Go through the listing below and show each line that has the word "data".
* * * * * * * * *
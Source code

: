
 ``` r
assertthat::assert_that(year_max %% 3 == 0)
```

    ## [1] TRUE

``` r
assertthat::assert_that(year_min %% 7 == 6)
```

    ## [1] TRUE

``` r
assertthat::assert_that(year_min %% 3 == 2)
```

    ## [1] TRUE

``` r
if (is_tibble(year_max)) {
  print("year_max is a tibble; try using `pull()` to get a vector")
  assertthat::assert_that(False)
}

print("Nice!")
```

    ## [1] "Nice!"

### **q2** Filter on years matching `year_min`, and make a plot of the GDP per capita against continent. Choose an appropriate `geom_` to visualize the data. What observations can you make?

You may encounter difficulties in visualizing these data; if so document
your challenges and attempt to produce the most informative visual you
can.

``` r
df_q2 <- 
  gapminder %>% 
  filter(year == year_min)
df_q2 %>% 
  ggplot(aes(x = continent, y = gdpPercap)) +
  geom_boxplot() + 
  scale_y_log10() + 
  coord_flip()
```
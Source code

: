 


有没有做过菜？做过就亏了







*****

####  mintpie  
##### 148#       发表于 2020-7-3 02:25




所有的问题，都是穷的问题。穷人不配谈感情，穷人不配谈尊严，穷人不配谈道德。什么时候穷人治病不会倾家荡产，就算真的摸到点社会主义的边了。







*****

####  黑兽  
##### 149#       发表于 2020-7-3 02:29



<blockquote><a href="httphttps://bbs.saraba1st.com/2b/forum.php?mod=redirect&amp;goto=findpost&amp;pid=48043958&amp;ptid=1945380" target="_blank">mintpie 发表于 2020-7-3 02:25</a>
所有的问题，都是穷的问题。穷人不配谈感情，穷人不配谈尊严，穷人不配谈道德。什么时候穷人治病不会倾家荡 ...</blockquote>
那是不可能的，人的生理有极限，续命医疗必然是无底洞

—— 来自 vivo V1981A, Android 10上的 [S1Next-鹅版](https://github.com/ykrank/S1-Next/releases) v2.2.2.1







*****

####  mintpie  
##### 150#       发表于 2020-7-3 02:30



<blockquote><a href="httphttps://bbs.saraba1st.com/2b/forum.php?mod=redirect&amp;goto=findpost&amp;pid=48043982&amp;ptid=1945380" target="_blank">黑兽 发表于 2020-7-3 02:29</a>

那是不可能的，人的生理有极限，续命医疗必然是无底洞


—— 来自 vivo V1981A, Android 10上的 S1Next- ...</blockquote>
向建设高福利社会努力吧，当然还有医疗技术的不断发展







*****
* * * * * * * * *
◆ Task result
### **q2** Filter on years matching `year_min`, and make a plot of the GDP per capita against continent. Choose an appropriate `geom_` to visualize the data. What observations can you make?
You may encounter difficulties in visualizing these data; if so document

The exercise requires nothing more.